For decades, Pakistan has exported manpower to the region, but that flow has been suddenly interrupted


Editorial August 17, 2017
PHOTO: REUTERS / FILE

Making the assumption that the greatest challenge faced by the state of Pakistan is that of extremism and its bedfellow terrorism would be a mistake. There are other threats that are existential in ways that the state is unable to influence, the looming water crisis being one. Another and more immediate is the shift in global energy needs and prices which is leading directly to a drop in the number of Pakistanis employed in the states of the Arabian Peninsula and the Gulf generally. For decades, Pakistan has exported manpower to the region, but that flow has been suddenly interrupted. The most marked drop is in Saudi Arabia where in the first six months of 2017 only 17 per cent of the total workers went to the kingdom as compared to the whole of 2016. The numbers are startling. There were 77,600 workers sent to Saudi Arabia between January and June 2017, as compared to 462,598 in the whole of 2016.

Employment is linked to the oil industry and with global prices slumped and little prospect of an early recovery the prospects are grim in terms of the drop in remittances on which the country relies but which are showing a decline after 13 years of growth. Inflows from Saudi Arabia alone dropped by 8.3 per cent in the last fiscal year.

At risk is the current account deficit that is propped up by remittance monies with $5.4 billion received in 2016-17. The chances of maintaining a forex reserve equivalent to three months of import cover are fading, a fact noted by both the World Bank and the IMF recently.
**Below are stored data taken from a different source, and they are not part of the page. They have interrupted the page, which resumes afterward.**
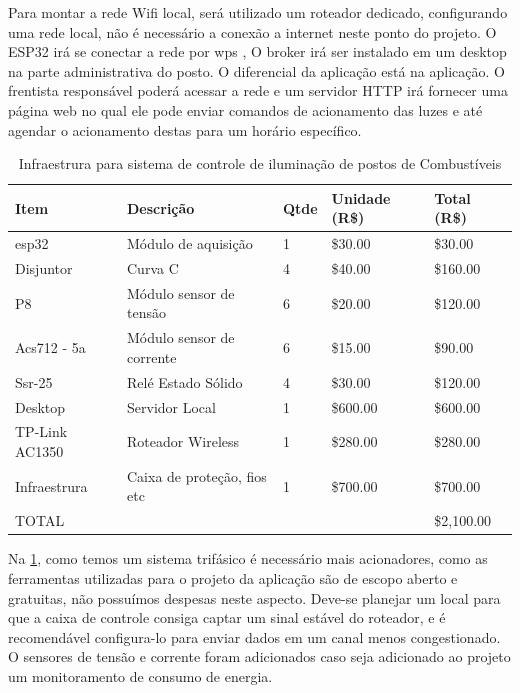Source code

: Para montar a rede Wifi local, será utilizado um roteador dedicado, configurando uma rede local, não é necessário a conexão a internet neste ponto do projeto. O ESP32 irá se conectar a rede por wps \cite{linksys}, O broker irá ser instalado em um desktop na parte administrativa do posto. O diferencial da aplicação está na aplicação. O frentista responsável poderá acessar a rede e um servidor HTTP irá fornecer uma página web no qual ele pode enviar comandos de acionamento das luzes e até agendar o acionamento destas para um horário específico.


\begin{table}[h]
\caption{Infraestrura para sistema de controle de iluminação de  postos de Combustíveis}
\begin{tabular}{|l|l|l|l|l|}
\hline
Item           & Descrição                   & Qtde & Unidade (R\$) & Total (R\$) \\ \hline
esp32          & Módulo de aquisição         & 1    & \$30.00       & \$30.00     \\ \hline
Disjuntor      & Curva C                     & 4    & \$40.00       & \$160.00    \\ \hline
P8             & Módulo sensor de tensão     & 6    & \$20.00       & \$120.00    \\ \hline
Acs712 - 5a    & Módulo sensor de corrente   & 6    & \$15.00       & \$90.00     \\ \hline
Ssr-25         & Relé Estado Sólido          & 4    & \$30.00       & \$120.00    \\ \hline
Desktop        & Servidor Local              & 1    & \$600.00      & \$600.00    \\ \hline
TP-Link AC1350 & Roteador Wireless           & 1    & \$280.00      & \$280.00    \\ \hline
Infraestrura   & Caixa de proteção, fios etc & 1    & \$700.00      & \$700.00    \\ \hline
\multicolumn{4}{|l|}{TOTAL}                                         & \$2,100.00  \\ \hline
\end{tabular}
\label{table:posto}
\end{table}		

Na \ref{table:posto}, como temos um sistema trifásico é necessário mais acionadores, como  as ferramentas utilizadas para o projeto da aplicação são de escopo aberto e gratuitas, não possuímos despesas neste aspecto. Deve-se planejar um local para que a caixa de controle consiga captar um sinal estável do roteador, e é recomendável configura-lo para enviar dados em um canal menos congestionado. O sensores de tensão e corrente foram adicionados caso seja adicionado ao projeto um monitoramento de consumo de energia.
Exports have been in decline for four years — the entire life of the sitting government — and unemployed Pakistanis are steadily returning to the homeland where they will remain jobless and penniless. It is likely that over a quarter-million have returned in the last two years. This cohort is an obvious potential pool of social unrest. The gravity of this situation cannot be overstated and we look to the government to urgently formulate a strategy to increase or diversify the export of manpower. Unfortunately the political classes have other things on their collective minds. Dark times ahead.

Published in The Express Tribune, August 17th, 2017.